(DATA IN THIS EXERCISE begins)
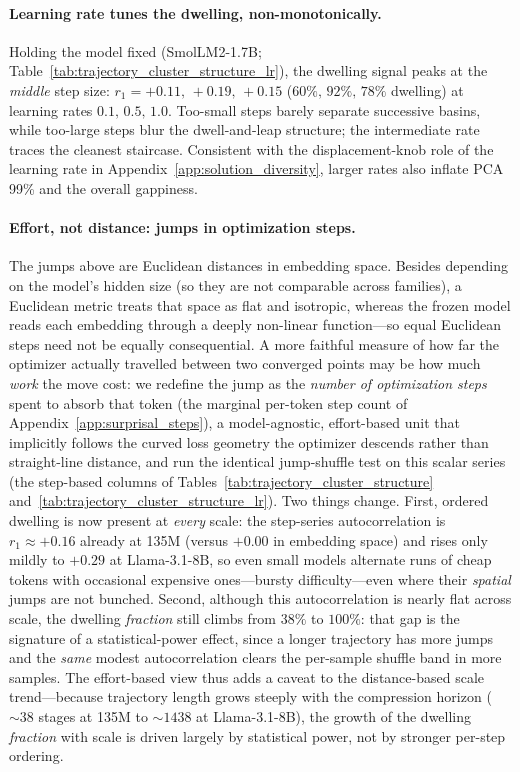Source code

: \paragraph{Learning rate tunes the dwelling, non-monotonically.} Holding the model fixed (SmolLM2-1.7B; Table~\ref{tab:trajectory_cluster_structure_lr}), the dwelling signal peaks at the \emph{middle} step size: $r_1 = +0.11,\,+0.19,\,+0.15$ ($60\%,\,92\%,\,78\%$ dwelling) at learning rates $0.1,\,0.5,\,1.0$. Too-small steps barely separate successive basins, while too-large steps blur the dwell-and-leap structure; the intermediate rate traces the cleanest staircase. Consistent with the displacement-knob role of the learning rate in Appendix~\ref{app:solution_diversity}, larger rates also inflate PCA 99\% and the overall gappiness.

\paragraph{Effort, not distance: jumps in optimization steps.} The jumps above are Euclidean distances in embedding space. Besides depending on the model's hidden size (so they are not comparable across families), a Euclidean metric treats that space as flat and isotropic, whereas the frozen model reads each embedding through a deeply non-linear function---so equal Euclidean steps need not be equally consequential. A more faithful measure of how far the optimizer actually travelled between two converged points may be how much \emph{work} the move cost: we redefine the jump as the \emph{number of optimization steps} spent to absorb that token (the marginal per-token step count of Appendix~\ref{app:surprisal_steps}), a model-agnostic, effort-based unit that implicitly follows the curved loss geometry the optimizer descends rather than straight-line distance, and run the identical jump-shuffle test on this scalar series (the step-based columns of Tables~\ref{tab:trajectory_cluster_structure} and~\ref{tab:trajectory_cluster_structure_lr}). Two things change. First, ordered dwelling is now present at \emph{every} scale: the step-series autocorrelation is $r_1 \approx +0.16$ already at 135M (versus $+0.00$ in embedding space) and rises only mildly to $+0.29$ at Llama-3.1-8B, so even small models alternate runs of cheap tokens with occasional expensive ones---bursty difficulty---even where their \emph{spatial} jumps are not bunched. Second, although this autocorrelation is nearly flat across scale, the dwelling \emph{fraction} still climbs from $38\%$ to $100\%$: that gap is the signature of a statistical-power effect, since a longer trajectory has more jumps and the \emph{same} modest autocorrelation clears the per-sample shuffle band in more samples. The effort-based view thus adds a caveat to the distance-based scale trend---because trajectory length grows steeply with the compression horizon (${\sim}38$ stages at 135M to ${\sim}1438$ at Llama-3.1-8B), the growth of the dwelling \emph{fraction} with scale is driven largely by statistical power, not by stronger per-step ordering.

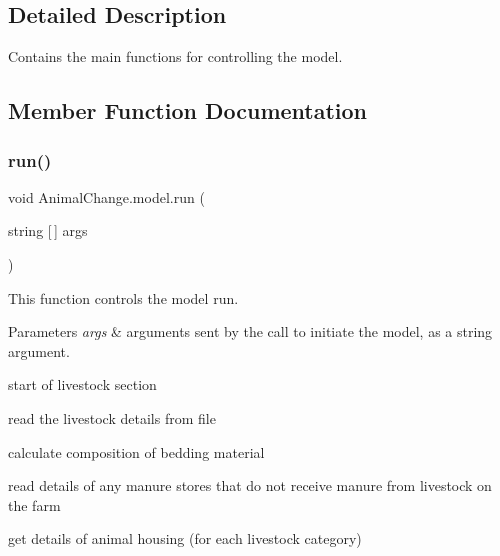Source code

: \subsection{Detailed Description}
Contains the main functions for controlling the model. 

\subsection{Member Function Documentation}
\mbox{\label{class_animal_change_1_1model_adc89d4cffd48c182ee6496328e888727}} 
\subsubsection{\texorpdfstring{run()}{run()}}
{\footnotesize\ttfamily void Animal\+Change.\+model.\+run (\begin{DoxyParamCaption}\item[{string \mbox{[}$\,$\mbox{]}}]{args }\end{DoxyParamCaption})\hspace{0.3cm}{\ttfamily [inline]}}



This function controls the model run. 


\begin{DoxyParams}{Parameters}
{\em args} & arguments sent by the call to initiate the model, as a string argument. \\
\hline
\end{DoxyParams}
start of livestock section

read the livestock details from file

calculate composition of bedding material

read details of any manure stores that do not receive manure from livestock on the farm

get details of animal housing (for each livestock category) \mbox{\label{class_animal_change_1_1model_a8e454fd8dcd665b2e2531b499729dcae}} 
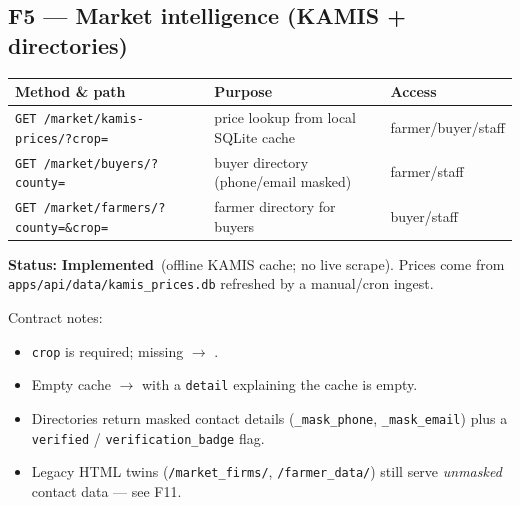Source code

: \documentclass[11pt,a4paper]{article}
\newcommand{\done}{\textcolor{statusdone}{\textbf{Implemented}}}
\newcommand{\code}[1]{\texttt{\allowbreak #1\allowbreak}}
\begin{document}
\subsection{F5 --- Market intelligence (KAMIS + directories)}
\begin{center}
\small
\begin{tabularx}{\textwidth}{@{} l X l @{}}
\toprule
\textbf{Method \& path} & \textbf{Purpose} & \textbf{Access} \\
\midrule
\code{GET /market/kamis-prices/?crop=} & price lookup from local SQLite cache & farmer/buyer/staff \\
\code{GET /market/buyers/?county=}     & buyer directory (phone/email masked) & farmer/staff \\
\code{GET /market/farmers/?county=\&crop=} & farmer directory for buyers & buyer/staff \\
\bottomrule
\end{tabularx}
\end{center}

\textbf{Status:} \done\ (offline KAMIS cache; no live scrape). Prices come
from \code{apps/api/data/kamis\_prices.db} refreshed by a manual/cron
ingest.

Contract notes:
\begin{itemize}
  \item \code{crop} is required; missing $\rightarrow$ \code{400}.
  \item Empty cache $\rightarrow$ \code{503} with a \code{detail} explaining
        the cache is empty.
  \item Directories return masked contact details
        (\code{\_mask\_phone}, \code{\_mask\_email}) plus a \code{verified} /
        \code{verification\_badge} flag.
  \item Legacy HTML twins (\code{/market\_firms/}, \code{/farmer\_data/})
        still serve \emph{unmasked} contact data --- see F11.
\end{itemize}

\end{document}
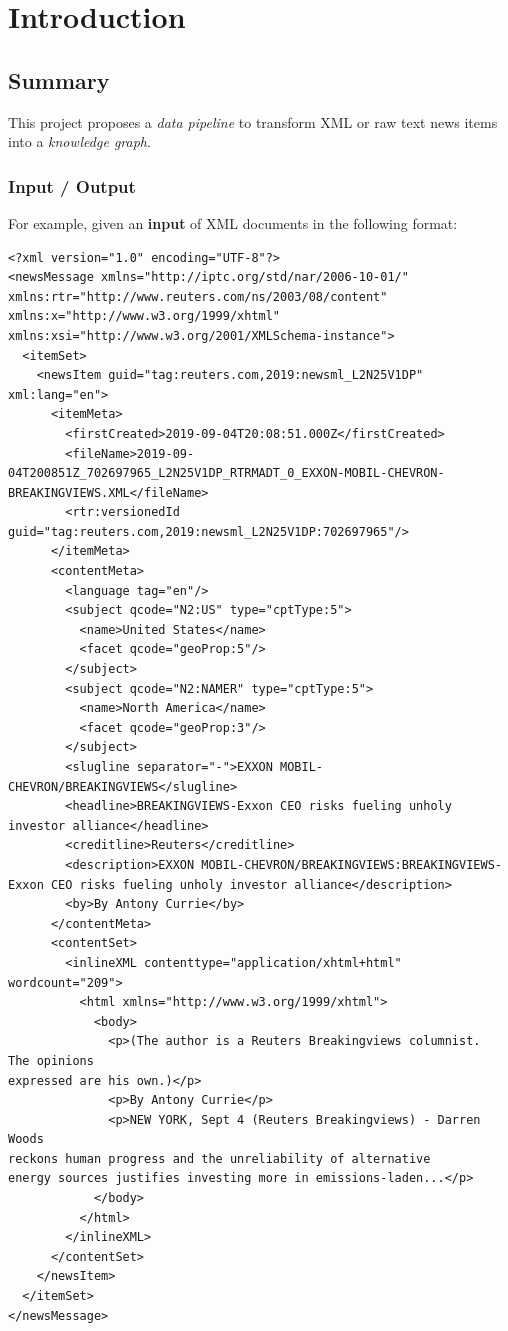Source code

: \documentclass[11pt]{article}
\begin{document}
\newpage
\section{Introduction}
\subsection{Summary}
This project proposes a \textit{data pipeline} to transform XML or raw text news items into a \textit{knowledge graph}.

\subsubsection{Input / Output}
For example, given an \textbf{input} of XML documents in the following format:
\begin{lstlisting}[basicstyle=\tiny]
<?xml version="1.0" encoding="UTF-8"?>
<newsMessage xmlns="http://iptc.org/std/nar/2006-10-01/" xmlns:rtr="http://www.reuters.com/ns/2003/08/content" xmlns:x="http://www.w3.org/1999/xhtml" xmlns:xsi="http://www.w3.org/2001/XMLSchema-instance">
  <itemSet>
    <newsItem guid="tag:reuters.com,2019:newsml_L2N25V1DP" xml:lang="en">
      <itemMeta>
        <firstCreated>2019-09-04T20:08:51.000Z</firstCreated>
        <fileName>2019-09-04T200851Z_702697965_L2N25V1DP_RTRMADT_0_EXXON-MOBIL-CHEVRON-BREAKINGVIEWS.XML</fileName>
        <rtr:versionedId guid="tag:reuters.com,2019:newsml_L2N25V1DP:702697965"/>
      </itemMeta>
      <contentMeta>
        <language tag="en"/>
        <subject qcode="N2:US" type="cptType:5">
          <name>United States</name>
          <facet qcode="geoProp:5"/>
        </subject>
        <subject qcode="N2:NAMER" type="cptType:5">
          <name>North America</name>
          <facet qcode="geoProp:3"/>
        </subject>
        <slugline separator="-">EXXON MOBIL-CHEVRON/BREAKINGVIEWS</slugline>
        <headline>BREAKINGVIEWS-Exxon CEO risks fueling unholy investor alliance</headline>
        <creditline>Reuters</creditline>
        <description>EXXON MOBIL-CHEVRON/BREAKINGVIEWS:BREAKINGVIEWS-Exxon CEO risks fueling unholy investor alliance</description>
        <by>By Antony Currie</by>
      </contentMeta>
      <contentSet>
        <inlineXML contenttype="application/xhtml+html" wordcount="209">
          <html xmlns="http://www.w3.org/1999/xhtml">
            <body>
              <p>(The author is a Reuters Breakingviews columnist.  The opinions
expressed are his own.)</p>
              <p>By Antony Currie</p>
              <p>NEW YORK, Sept 4 (Reuters Breakingviews) - Darren Woods
reckons human progress and the unreliability of alternative
energy sources justifies investing more in emissions-laden...</p>
            </body>
          </html>
        </inlineXML>
      </contentSet>
    </newsItem>
  </itemSet>
</newsMessage>
\end{lstlisting}
\end{document}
(DATA IN THIS EXERCISE ends)
> _REQUIRED ACTION_
Copy each line holding the word "Currie" from the listing above.

> _RESULT_
        <by>By Antony Currie</by>
              <p>By Antony Currie</p>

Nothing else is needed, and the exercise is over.